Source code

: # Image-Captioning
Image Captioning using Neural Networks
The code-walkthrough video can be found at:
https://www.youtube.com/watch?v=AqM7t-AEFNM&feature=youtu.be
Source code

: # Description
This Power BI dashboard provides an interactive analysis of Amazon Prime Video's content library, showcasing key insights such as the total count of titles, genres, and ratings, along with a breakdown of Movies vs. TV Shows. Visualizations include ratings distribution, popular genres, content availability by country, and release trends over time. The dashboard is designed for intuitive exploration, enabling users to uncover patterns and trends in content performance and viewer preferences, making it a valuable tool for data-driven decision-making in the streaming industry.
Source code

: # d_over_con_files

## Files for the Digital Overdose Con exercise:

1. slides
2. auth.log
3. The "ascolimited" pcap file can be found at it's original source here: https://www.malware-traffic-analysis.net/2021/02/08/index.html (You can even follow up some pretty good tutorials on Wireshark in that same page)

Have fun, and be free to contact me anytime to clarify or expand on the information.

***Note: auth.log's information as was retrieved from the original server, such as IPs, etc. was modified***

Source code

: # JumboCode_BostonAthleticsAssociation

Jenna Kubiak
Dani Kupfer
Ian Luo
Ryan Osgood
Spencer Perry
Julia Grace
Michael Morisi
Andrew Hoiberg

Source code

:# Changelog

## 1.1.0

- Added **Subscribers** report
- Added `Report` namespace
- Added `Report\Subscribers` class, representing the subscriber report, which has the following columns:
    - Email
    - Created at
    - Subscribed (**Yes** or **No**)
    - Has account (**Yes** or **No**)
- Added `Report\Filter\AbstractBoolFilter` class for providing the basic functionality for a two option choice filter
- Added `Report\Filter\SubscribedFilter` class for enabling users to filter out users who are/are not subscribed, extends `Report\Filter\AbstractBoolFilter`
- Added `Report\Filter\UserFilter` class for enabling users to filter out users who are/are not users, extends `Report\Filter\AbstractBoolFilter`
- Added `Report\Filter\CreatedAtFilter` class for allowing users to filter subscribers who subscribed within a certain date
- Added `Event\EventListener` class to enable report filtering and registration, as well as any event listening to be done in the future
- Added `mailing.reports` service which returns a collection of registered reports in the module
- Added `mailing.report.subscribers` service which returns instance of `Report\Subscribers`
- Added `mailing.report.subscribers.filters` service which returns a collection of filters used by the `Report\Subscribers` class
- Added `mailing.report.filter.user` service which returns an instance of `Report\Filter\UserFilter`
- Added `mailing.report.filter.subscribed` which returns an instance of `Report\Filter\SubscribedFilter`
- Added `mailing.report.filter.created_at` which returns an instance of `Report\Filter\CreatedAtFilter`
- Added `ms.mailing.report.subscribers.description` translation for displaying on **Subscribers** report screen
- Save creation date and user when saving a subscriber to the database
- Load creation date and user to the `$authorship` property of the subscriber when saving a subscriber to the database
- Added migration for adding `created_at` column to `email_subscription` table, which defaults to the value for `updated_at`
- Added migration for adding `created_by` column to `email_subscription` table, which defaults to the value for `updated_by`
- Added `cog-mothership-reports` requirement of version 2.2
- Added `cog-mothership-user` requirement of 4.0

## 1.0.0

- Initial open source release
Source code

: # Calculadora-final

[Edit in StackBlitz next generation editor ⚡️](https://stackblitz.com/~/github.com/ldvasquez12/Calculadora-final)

### WORK REQUEST
If a line of the data above contains "adding", copy it out.

### SOLUTION TO THE EXERCISE
- Added migration for adding `created_at` column to `email_subscription` table, which defaults to the value for `updated_at`
- Added migration for adding `created_by` column to `email_subscription` table, which defaults to the value for `updated_by`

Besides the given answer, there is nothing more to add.